┌──

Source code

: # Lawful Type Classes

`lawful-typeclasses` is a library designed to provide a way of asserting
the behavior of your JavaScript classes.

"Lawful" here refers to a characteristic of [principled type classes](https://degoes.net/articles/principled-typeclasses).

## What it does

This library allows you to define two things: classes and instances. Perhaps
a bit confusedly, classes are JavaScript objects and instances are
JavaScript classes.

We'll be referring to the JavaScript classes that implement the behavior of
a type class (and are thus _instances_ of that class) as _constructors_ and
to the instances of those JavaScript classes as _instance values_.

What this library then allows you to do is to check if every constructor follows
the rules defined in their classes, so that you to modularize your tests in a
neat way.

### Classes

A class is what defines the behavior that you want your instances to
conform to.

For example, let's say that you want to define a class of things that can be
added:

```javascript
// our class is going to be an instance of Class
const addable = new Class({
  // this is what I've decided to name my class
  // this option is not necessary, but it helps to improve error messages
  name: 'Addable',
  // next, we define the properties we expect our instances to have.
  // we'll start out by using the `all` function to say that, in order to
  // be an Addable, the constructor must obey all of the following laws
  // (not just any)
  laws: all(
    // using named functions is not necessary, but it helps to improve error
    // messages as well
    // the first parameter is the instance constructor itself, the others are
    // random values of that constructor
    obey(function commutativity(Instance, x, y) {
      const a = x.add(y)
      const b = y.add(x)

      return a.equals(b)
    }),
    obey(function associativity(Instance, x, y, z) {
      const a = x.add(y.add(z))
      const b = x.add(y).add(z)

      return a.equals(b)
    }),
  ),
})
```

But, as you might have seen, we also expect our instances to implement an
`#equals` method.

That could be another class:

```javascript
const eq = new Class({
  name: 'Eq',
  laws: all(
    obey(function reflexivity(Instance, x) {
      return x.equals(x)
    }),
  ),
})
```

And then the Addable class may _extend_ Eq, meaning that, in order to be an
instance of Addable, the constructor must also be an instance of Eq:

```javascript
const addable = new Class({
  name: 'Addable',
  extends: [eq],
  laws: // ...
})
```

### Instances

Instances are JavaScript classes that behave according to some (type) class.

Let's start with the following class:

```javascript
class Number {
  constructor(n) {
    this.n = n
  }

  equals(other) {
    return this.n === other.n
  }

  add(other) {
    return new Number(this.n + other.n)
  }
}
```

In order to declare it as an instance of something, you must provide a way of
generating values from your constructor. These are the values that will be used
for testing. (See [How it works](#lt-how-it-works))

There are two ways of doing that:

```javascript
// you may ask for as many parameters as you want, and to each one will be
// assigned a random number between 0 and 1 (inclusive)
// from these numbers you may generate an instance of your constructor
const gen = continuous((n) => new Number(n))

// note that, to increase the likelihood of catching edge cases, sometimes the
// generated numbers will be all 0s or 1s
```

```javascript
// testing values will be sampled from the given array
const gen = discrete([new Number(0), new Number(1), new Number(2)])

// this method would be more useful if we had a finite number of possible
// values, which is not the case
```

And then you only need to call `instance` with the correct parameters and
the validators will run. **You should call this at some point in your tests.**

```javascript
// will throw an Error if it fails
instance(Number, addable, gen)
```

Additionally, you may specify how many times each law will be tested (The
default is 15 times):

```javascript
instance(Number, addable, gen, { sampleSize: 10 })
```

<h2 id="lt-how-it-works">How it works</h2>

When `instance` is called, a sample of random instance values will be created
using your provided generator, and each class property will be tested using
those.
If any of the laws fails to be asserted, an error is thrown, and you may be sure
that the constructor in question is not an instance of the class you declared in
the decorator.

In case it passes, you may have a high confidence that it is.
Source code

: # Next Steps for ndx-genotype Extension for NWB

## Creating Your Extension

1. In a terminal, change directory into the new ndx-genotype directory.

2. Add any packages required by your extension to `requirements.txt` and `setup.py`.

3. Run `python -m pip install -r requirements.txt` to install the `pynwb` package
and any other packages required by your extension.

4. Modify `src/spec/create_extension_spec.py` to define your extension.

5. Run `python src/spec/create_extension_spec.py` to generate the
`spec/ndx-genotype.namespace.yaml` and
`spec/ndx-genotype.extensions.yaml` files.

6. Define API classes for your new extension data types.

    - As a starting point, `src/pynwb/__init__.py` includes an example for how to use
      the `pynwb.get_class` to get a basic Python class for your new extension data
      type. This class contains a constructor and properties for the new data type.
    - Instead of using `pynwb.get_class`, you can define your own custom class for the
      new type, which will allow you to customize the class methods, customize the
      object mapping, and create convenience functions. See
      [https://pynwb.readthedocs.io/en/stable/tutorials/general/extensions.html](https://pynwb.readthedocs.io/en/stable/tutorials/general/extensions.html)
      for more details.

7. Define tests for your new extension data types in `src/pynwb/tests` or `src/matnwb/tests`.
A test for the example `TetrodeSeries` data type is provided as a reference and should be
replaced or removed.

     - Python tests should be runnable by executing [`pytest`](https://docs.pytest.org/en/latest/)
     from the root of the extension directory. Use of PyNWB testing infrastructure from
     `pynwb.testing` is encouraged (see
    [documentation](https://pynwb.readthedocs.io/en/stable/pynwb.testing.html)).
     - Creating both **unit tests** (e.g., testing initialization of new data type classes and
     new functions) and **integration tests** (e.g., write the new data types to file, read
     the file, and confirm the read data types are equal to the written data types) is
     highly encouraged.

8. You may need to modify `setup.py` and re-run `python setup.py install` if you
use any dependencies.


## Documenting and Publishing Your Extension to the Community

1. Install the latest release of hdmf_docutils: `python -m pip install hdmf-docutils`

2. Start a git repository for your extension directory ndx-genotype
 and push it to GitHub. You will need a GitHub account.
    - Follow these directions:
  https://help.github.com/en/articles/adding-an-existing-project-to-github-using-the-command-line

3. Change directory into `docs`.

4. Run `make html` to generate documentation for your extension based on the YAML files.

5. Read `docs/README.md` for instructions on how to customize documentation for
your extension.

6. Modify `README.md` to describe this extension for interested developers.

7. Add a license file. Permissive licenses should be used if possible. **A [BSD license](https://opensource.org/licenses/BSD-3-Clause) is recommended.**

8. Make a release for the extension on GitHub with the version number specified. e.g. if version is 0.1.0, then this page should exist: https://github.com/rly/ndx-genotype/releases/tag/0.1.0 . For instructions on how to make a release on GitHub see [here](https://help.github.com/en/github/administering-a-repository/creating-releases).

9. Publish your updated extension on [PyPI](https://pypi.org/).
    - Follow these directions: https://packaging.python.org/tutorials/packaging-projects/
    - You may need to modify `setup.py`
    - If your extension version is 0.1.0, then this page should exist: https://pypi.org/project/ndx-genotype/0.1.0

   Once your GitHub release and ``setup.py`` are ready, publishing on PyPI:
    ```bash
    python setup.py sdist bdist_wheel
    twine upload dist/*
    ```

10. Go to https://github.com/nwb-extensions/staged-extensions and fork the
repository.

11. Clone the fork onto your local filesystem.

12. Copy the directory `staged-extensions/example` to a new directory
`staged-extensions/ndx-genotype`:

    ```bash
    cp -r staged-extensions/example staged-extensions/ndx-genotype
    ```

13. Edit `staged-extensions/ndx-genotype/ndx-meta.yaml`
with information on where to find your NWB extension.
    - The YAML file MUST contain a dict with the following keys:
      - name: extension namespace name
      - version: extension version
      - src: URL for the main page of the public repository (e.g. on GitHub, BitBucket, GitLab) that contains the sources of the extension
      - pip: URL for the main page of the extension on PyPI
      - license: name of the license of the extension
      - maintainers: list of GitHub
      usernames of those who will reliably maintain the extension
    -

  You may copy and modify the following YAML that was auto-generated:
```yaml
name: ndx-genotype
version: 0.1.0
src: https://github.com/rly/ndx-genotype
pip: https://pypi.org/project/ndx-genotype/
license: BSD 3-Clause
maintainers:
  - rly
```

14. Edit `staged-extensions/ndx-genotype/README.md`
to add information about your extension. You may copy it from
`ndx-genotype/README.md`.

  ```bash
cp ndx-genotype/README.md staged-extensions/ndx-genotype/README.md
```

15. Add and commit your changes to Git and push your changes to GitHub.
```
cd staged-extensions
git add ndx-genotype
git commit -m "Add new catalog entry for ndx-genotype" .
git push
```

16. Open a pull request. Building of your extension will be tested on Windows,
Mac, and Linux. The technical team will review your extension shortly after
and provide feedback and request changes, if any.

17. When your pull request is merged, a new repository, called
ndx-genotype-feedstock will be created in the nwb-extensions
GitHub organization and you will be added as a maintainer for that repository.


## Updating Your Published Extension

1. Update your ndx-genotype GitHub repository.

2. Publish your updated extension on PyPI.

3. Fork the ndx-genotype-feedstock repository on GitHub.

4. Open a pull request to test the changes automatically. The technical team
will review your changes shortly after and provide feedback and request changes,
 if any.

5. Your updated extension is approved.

└──

## [Exercise prompt]
Extract, verbatim, the lines from the one containing "## Updating Your Published Extension" through the last line of the listing above.

## [Your response]
## Updating Your Published Extension

1. Update your ndx-genotype GitHub repository.

2. Publish your updated extension on PyPI.

3. Fork the ndx-genotype-feedstock repository on GitHub.

4. Open a pull request to test the changes automatically. The technical team
will review your changes shortly after and provide feedback and request changes,
 if any.

5. Your updated extension is approved.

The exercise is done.